### The problem
Pull every line containing the word "falta" out of the material below.

### Given information
%%

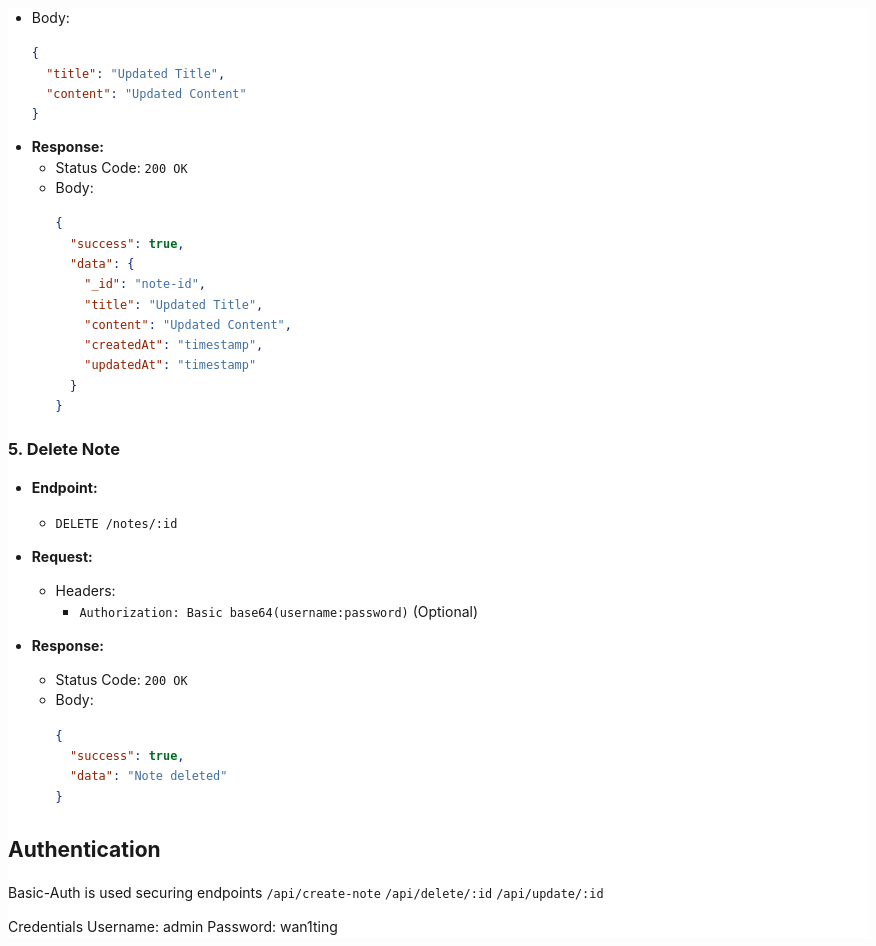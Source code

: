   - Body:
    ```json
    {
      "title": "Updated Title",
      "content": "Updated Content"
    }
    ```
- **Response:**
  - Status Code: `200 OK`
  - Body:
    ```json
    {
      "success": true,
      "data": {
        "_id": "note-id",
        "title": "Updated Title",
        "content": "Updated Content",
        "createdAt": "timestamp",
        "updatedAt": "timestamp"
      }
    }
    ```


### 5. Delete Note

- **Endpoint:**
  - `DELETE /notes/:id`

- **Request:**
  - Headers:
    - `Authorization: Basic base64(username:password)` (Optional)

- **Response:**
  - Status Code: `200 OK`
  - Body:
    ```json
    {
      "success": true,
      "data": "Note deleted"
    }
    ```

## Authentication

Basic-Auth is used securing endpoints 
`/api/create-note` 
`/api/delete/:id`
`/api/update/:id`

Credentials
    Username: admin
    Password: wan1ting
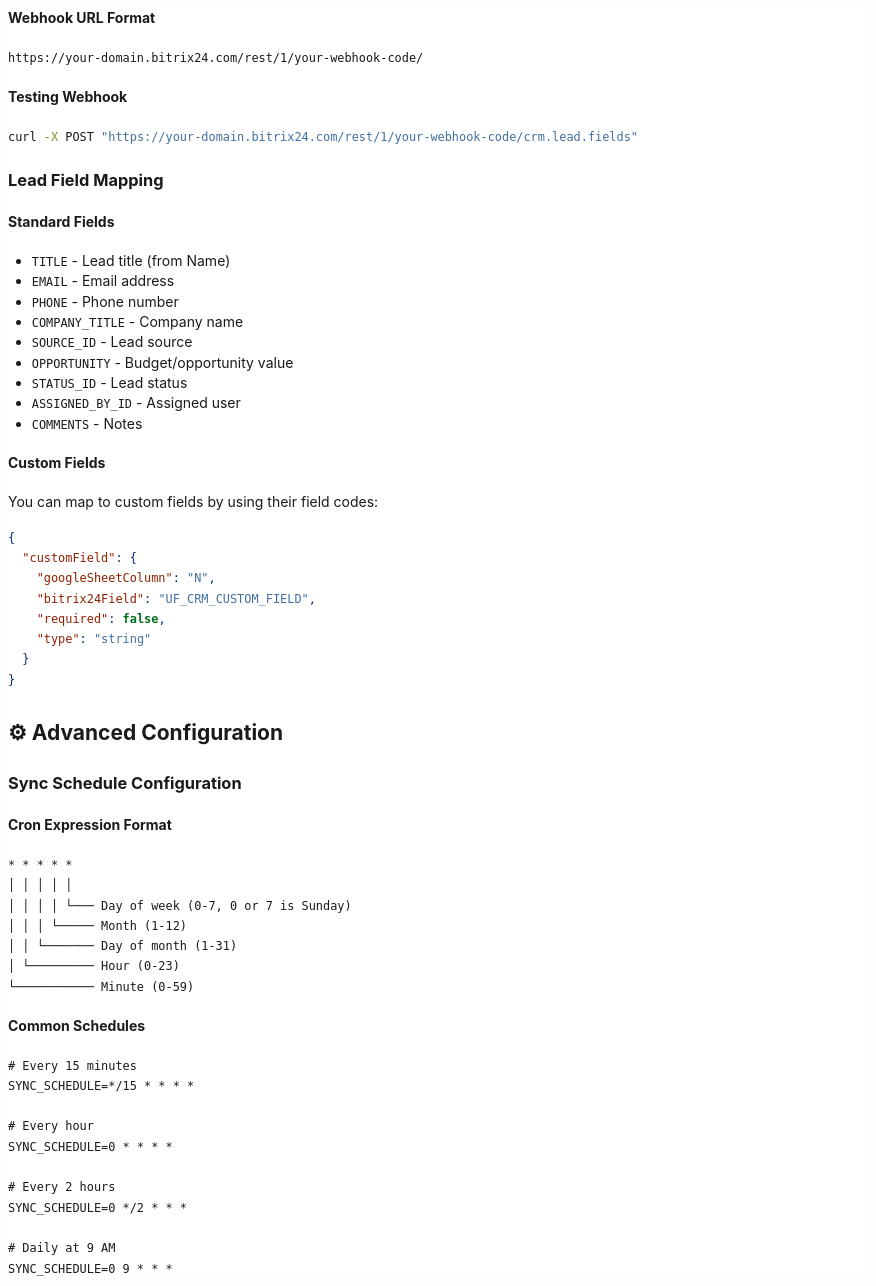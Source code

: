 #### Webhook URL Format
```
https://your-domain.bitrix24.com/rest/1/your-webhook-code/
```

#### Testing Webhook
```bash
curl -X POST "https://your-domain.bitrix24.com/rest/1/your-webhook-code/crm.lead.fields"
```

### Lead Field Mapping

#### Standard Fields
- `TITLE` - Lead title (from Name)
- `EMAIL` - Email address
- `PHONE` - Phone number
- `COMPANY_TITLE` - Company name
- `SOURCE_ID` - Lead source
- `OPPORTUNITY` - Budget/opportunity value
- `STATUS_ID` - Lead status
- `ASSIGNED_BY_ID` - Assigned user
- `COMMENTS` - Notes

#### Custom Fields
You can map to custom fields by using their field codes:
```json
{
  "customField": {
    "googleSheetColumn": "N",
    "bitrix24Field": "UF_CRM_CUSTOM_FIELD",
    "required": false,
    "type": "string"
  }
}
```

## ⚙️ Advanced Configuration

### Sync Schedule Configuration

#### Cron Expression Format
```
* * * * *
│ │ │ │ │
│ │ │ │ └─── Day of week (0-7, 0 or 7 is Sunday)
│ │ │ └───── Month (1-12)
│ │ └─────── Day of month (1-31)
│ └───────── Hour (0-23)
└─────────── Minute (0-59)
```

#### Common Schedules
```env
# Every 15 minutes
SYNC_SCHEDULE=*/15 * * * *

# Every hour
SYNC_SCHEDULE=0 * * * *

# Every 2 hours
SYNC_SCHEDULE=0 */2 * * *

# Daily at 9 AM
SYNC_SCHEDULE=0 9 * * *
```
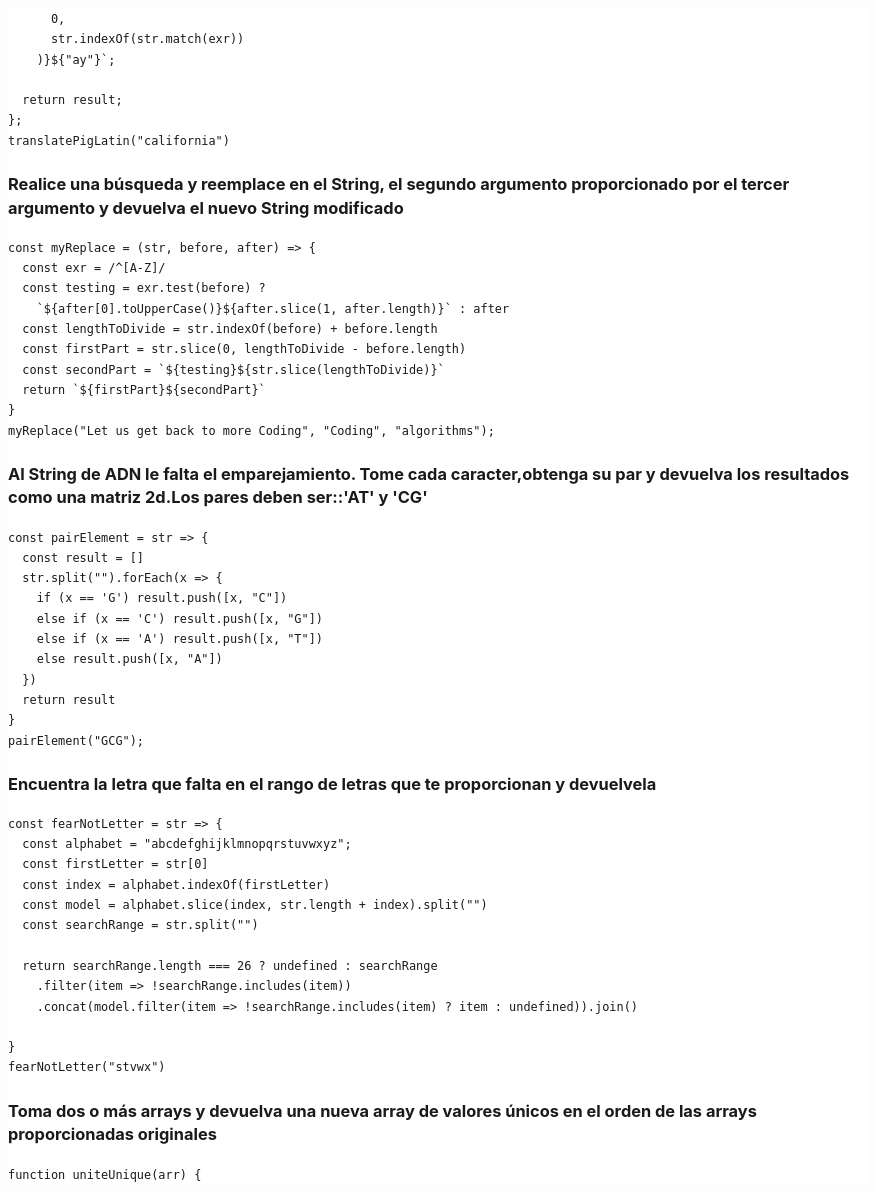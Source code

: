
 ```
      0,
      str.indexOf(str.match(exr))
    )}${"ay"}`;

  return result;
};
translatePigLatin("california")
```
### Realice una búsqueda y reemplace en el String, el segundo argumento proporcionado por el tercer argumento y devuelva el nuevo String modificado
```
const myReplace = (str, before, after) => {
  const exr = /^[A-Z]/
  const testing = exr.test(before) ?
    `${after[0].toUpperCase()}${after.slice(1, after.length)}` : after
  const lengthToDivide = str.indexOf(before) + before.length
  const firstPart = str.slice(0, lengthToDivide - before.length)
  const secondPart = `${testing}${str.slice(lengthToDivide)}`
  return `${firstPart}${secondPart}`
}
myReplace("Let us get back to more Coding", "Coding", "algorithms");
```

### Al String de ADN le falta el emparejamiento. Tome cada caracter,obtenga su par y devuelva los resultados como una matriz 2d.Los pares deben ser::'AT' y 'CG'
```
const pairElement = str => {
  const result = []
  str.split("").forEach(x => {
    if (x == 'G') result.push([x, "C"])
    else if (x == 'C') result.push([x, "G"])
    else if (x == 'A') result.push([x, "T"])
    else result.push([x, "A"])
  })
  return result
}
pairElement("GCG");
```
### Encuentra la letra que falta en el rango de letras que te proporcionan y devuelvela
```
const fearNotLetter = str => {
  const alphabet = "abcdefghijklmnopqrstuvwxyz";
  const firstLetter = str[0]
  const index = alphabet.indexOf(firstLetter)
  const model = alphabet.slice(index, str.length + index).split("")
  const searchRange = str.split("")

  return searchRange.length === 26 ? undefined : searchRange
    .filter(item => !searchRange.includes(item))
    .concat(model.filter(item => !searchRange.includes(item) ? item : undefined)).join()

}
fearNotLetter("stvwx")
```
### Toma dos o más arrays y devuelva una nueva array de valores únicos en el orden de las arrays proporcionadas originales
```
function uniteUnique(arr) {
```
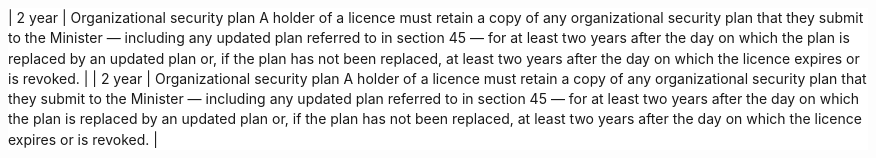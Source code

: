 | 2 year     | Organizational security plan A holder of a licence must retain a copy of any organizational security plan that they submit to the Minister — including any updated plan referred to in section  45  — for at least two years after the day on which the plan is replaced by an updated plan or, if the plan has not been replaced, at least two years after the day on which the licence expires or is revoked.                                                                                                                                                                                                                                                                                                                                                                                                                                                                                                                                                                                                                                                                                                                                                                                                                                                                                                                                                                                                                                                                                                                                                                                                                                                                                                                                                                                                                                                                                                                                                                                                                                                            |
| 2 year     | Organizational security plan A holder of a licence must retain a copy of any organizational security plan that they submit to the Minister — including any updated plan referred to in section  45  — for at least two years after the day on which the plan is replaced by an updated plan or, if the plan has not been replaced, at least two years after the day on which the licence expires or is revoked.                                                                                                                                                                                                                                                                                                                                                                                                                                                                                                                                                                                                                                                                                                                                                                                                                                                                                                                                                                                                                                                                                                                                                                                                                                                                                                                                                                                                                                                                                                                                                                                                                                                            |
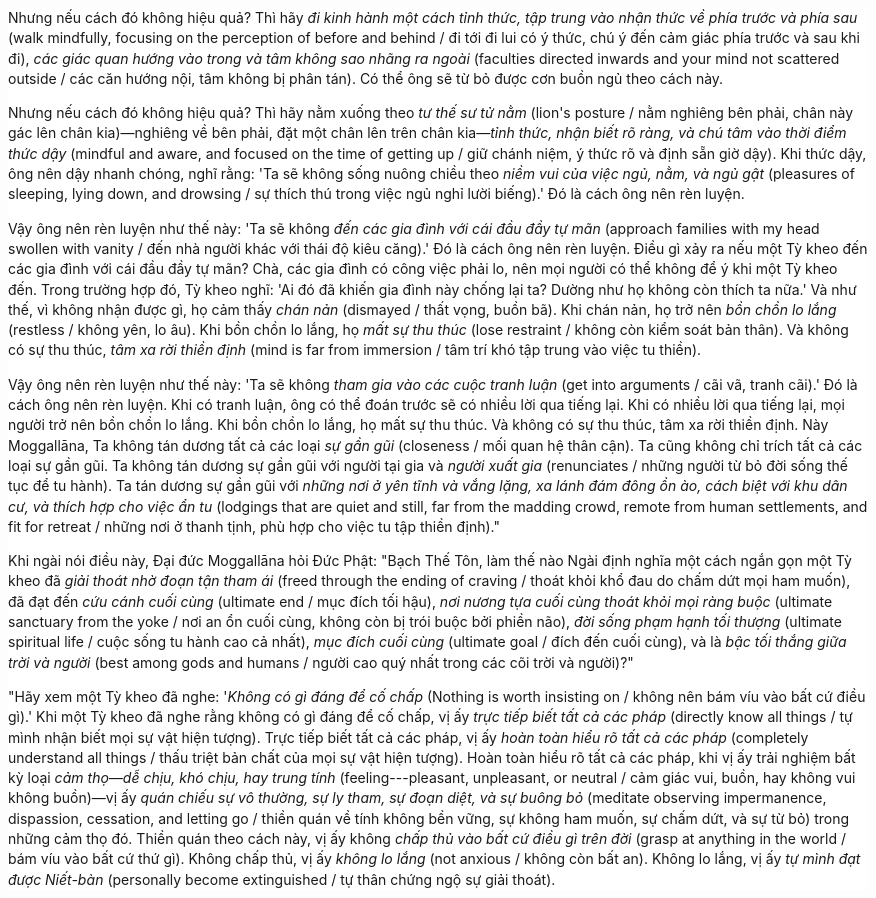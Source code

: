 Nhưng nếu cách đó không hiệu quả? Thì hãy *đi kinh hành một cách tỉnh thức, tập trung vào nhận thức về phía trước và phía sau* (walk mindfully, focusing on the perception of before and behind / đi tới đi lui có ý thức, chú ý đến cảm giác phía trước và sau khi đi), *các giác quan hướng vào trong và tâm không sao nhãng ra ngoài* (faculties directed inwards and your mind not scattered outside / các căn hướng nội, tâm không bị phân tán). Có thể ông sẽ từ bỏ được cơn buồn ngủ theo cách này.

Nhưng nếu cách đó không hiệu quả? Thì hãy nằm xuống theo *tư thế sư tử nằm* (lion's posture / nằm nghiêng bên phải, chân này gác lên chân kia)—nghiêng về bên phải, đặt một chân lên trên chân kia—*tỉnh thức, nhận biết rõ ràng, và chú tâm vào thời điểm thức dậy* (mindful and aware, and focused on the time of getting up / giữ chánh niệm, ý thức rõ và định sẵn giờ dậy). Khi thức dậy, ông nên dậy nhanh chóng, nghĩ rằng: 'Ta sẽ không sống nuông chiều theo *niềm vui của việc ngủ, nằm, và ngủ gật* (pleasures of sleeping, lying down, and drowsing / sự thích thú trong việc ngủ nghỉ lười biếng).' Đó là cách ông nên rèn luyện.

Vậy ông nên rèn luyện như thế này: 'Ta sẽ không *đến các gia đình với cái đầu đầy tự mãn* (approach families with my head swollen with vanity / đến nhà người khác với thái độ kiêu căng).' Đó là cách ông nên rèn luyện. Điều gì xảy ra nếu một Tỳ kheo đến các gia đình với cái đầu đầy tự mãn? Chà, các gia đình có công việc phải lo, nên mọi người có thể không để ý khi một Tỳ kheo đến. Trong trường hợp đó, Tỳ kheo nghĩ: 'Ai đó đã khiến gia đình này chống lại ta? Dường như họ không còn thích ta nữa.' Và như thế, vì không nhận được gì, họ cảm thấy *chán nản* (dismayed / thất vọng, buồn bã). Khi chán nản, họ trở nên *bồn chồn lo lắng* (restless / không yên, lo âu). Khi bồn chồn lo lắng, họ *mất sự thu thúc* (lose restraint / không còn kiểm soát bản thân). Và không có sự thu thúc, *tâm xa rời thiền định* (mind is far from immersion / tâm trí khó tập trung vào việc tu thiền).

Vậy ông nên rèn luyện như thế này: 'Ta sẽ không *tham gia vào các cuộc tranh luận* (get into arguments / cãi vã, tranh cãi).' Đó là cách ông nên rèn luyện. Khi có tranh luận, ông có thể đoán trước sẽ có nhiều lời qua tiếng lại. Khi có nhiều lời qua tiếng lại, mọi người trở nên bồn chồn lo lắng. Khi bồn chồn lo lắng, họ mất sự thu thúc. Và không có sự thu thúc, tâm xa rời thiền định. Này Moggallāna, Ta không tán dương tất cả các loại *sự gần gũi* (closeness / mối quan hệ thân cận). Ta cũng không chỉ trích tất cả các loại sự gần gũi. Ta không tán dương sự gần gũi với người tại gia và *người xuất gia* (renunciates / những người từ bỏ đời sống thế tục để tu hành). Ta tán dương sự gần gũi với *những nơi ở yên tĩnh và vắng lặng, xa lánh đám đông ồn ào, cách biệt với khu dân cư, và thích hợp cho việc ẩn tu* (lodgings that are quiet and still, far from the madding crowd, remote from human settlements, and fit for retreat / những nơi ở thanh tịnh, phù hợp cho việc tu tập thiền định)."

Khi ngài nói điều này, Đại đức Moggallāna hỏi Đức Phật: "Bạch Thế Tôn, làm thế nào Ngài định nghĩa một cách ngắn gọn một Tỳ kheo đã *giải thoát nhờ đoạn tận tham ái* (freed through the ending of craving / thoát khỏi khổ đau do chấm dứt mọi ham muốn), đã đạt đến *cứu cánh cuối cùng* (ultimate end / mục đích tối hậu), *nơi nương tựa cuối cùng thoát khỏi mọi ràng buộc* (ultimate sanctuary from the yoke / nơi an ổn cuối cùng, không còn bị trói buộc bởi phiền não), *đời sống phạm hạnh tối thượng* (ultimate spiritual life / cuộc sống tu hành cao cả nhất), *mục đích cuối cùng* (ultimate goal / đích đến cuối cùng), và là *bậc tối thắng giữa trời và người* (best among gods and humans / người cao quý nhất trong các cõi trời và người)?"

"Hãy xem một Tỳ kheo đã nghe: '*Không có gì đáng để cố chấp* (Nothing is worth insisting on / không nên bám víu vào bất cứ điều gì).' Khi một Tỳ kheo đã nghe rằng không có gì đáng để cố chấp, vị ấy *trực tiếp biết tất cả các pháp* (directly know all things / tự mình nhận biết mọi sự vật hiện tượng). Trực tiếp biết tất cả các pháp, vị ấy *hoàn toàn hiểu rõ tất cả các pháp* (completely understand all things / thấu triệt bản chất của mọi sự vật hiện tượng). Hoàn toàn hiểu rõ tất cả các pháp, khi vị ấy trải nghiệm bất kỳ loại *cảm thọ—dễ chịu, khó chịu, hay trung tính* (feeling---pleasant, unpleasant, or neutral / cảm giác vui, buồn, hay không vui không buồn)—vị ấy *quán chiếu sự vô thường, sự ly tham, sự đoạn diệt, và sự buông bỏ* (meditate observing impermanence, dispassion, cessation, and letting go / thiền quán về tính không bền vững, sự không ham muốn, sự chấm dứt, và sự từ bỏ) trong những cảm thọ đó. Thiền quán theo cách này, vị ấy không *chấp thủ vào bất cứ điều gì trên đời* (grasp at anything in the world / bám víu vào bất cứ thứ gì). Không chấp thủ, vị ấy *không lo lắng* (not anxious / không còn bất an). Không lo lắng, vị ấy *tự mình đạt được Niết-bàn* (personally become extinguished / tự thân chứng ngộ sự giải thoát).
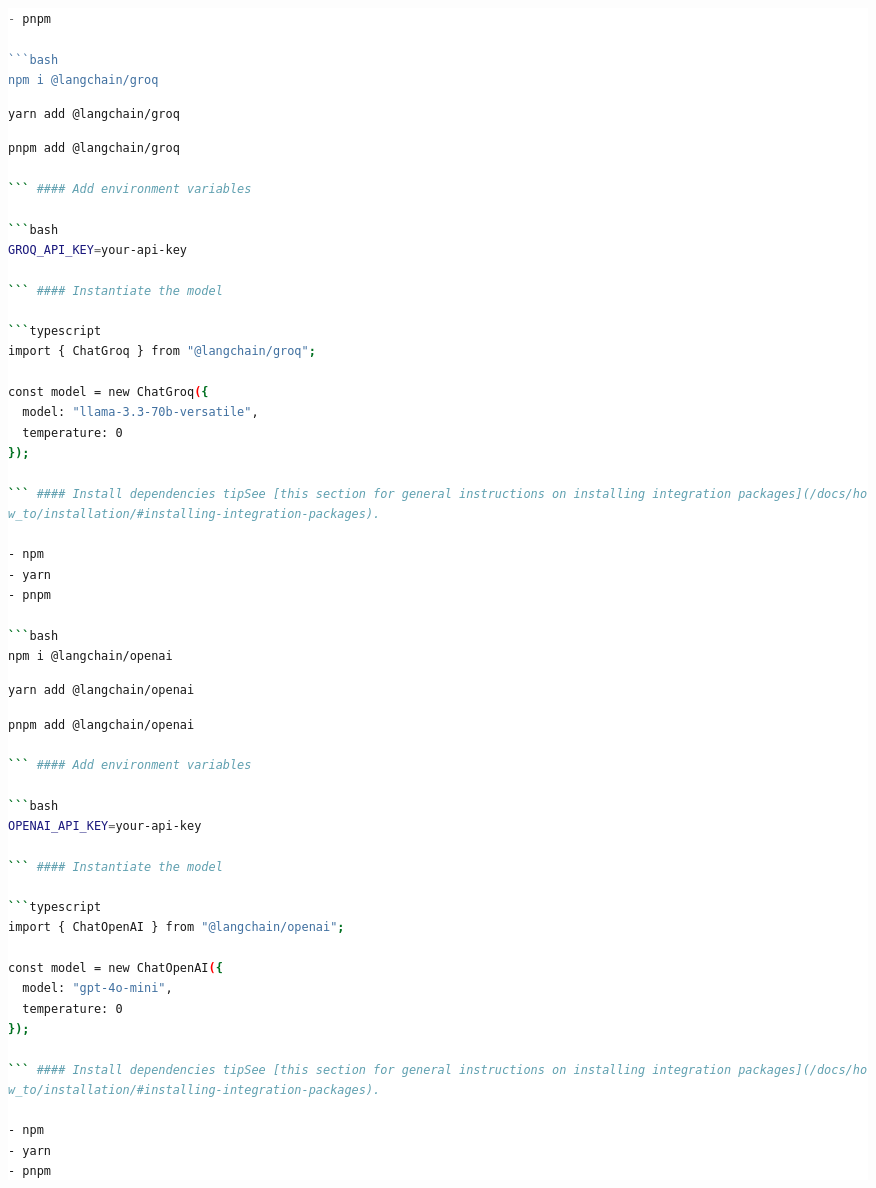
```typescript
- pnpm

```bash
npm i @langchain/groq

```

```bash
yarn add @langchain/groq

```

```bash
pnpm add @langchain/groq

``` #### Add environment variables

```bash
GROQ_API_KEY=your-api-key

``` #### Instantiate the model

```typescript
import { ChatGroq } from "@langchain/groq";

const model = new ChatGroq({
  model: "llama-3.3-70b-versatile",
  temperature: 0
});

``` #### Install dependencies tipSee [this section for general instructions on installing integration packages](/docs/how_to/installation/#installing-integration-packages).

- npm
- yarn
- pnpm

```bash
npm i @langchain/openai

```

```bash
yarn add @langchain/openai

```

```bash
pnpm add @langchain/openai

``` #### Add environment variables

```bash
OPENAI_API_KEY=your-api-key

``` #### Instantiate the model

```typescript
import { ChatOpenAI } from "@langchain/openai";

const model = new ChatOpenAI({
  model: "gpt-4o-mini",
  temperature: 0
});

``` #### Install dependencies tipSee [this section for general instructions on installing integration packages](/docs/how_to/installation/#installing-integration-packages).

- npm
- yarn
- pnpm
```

%%

### Answer for the task
### Al String de ADN le falta el emparejamiento. Tome cada caracter,obtenga su par y devuelva los resultados como una matriz 2d.Los pares deben ser::'AT' y 'CG'
### Encuentra la letra que falta en el rango de letras que te proporcionan y devuelvela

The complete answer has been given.